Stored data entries
--------------------------------------------------

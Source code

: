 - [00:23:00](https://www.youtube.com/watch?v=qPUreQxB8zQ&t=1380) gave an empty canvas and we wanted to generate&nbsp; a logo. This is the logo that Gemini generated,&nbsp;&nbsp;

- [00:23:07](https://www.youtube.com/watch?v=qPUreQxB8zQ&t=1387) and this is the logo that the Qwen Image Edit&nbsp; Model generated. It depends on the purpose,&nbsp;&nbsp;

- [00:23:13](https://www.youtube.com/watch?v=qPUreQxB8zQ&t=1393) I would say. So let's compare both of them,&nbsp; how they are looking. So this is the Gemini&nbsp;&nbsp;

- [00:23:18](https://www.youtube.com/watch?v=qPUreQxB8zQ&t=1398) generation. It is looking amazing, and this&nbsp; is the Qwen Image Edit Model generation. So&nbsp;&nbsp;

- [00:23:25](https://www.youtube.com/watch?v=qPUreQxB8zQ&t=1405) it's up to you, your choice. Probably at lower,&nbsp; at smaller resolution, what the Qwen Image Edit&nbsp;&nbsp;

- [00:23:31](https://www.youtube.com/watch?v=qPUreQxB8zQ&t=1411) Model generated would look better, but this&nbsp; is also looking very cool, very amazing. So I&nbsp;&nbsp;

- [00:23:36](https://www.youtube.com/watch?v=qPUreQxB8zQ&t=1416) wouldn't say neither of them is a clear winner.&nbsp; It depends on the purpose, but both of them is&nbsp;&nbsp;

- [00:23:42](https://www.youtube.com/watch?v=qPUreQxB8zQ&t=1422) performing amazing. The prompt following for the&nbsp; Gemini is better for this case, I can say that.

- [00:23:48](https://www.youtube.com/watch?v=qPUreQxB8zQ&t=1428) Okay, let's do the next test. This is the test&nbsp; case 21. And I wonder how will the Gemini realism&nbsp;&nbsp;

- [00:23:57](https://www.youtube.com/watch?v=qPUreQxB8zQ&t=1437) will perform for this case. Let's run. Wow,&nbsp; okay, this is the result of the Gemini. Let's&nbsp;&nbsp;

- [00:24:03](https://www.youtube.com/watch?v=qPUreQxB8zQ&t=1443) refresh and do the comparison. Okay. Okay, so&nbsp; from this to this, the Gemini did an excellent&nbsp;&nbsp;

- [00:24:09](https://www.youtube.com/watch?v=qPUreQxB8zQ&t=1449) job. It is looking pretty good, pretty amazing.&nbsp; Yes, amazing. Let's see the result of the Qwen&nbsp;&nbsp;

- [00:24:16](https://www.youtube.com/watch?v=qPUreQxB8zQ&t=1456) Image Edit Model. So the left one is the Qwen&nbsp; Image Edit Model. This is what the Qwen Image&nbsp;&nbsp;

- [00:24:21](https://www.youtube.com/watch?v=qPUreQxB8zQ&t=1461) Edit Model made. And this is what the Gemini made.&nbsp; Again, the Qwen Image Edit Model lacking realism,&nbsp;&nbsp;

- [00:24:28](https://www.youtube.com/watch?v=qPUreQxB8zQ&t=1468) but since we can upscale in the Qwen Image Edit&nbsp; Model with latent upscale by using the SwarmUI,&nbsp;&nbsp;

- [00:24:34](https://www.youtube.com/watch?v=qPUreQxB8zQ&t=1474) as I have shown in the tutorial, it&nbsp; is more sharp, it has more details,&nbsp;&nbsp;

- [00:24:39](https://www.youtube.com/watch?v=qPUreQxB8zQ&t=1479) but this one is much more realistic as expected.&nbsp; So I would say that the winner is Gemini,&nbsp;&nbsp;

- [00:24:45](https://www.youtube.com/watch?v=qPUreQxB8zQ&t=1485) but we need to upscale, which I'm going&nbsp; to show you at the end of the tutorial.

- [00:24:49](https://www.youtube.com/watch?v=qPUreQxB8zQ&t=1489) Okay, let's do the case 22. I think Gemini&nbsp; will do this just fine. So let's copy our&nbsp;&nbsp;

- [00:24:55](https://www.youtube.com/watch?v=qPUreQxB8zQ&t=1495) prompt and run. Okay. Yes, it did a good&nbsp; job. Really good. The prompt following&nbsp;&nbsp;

--------------------------------------------------

- **Your objective**:
What should come out is the exact run of lines from the one holding "of the tutorial." through the end of the records above, and nothing besides.

- **Solution for this task**:
- [00:24:45](https://www.youtube.com/watch?v=qPUreQxB8zQ&t=1485) but we need to upscale, which I'm going&nbsp; to show you at the end of the tutorial.

- [00:24:49](https://www.youtube.com/watch?v=qPUreQxB8zQ&t=1489) Okay, let's do the case 22. I think Gemini&nbsp; will do this just fine. So let's copy our&nbsp;&nbsp;

- [00:24:55](https://www.youtube.com/watch?v=qPUreQxB8zQ&t=1495) prompt and run. Okay. Yes, it did a good&nbsp; job. Really good. The prompt following&nbsp;&nbsp;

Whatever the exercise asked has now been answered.